An der starken Verbreitung der Infektion sei der Mensch nicht unschuldig. Laut Wyss ist der hohe Fuchsbestand für die rasante Übertragung verantwortlich. «Wer Füchse füttert oder auch Katzenfutter draussen aufstellt, fördert damit den Fuchsbestand und tut den wilden Tieren keinen Gefallen», sagt Wyss. Die Milbe, welche die Krankheit auslöst, ist durch direkten oder indirekten Kontakt übertragbar. «Füchse legen täglich weite Strecken zurück, wodurch die Krankheit schnell grossflächig verbreitet ist.»

Wildhüter sind machtlos

«Wir können nichts machen, um die Verbreitung der Milben zu stoppen», bedauert Wyss. Deshalb setze man beim Jagdinspektorat vor allem auf Präventionsarbeit: «Das Füttern der Tiere sollten alle unterlassen, so wird der Überbestand noch mehr gefördert», erklärt Wyss. «Infizierte Tiere müssen jedoch vom Wildhüter getötet werden.» Der Tod sei für die befallenen Tiere eine Erlösung, erklärt Wyss, «sonst gehen sie elendiglich zugrunde».

Die Krankheit wird durch eine Milbe ausgelöst, die, wenn sie einmal mit den Tieren in Kontakt gekommen ist, die oberste Hautschicht frisst.

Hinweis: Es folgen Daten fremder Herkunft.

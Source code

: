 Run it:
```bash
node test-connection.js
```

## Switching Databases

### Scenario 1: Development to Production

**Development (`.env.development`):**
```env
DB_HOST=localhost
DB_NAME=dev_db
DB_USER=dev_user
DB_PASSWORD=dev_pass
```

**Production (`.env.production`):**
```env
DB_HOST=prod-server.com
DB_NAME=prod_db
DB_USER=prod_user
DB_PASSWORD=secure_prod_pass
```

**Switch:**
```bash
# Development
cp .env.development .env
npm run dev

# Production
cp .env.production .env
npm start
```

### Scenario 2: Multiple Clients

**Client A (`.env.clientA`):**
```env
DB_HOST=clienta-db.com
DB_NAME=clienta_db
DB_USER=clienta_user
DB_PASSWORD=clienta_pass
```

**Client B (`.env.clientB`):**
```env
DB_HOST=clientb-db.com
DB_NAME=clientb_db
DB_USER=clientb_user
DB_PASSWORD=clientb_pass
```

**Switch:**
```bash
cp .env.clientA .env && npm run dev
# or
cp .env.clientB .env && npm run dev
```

Nebst starkem Juckreiz und Hautinfektionen werden befallene Tiere apathisch und verlieren ihre Scheu. Wyss betont: «Wer ein solches Tier beobachtet, sollte unverzüglich mit den Wildhütern Kontakt aufnehmen.»

Diagnose beim Hund schwer

Den treuen Begleiter können Hundehalter aber nur bedingt schützen: «Es gibt gewisse Cremen, die prophylaktisch vor einer Ansteckung schützen», erklärt Tierarzt Christoph Salm. «Grundsätzlich ist die Ansteckungsgefahr im Wald besonders gross; will man die Krankheit vollständig umgehen, gilt es gewisse Plätze zu meiden.» Anders als bei Füchsen ist bei Hunden aber eine Heilung möglich. Das Problem liegt laut Salm bei der Diagnose. «Es ist schwierig, die Milbe, welche für die Krankheit verantwortlich ist, nachzuweisen», erklärt der Langenthaler und beruhigt: «Juckreiz kann bei Hunden ganz verschiedene Ursachen haben.»

Befallene Katzen sind Salm unbekannt. Dies liege wahrscheinlich daran, dass Katzen weniger im Wald herumstreunen, wo die Milben besonders verbreitet sind.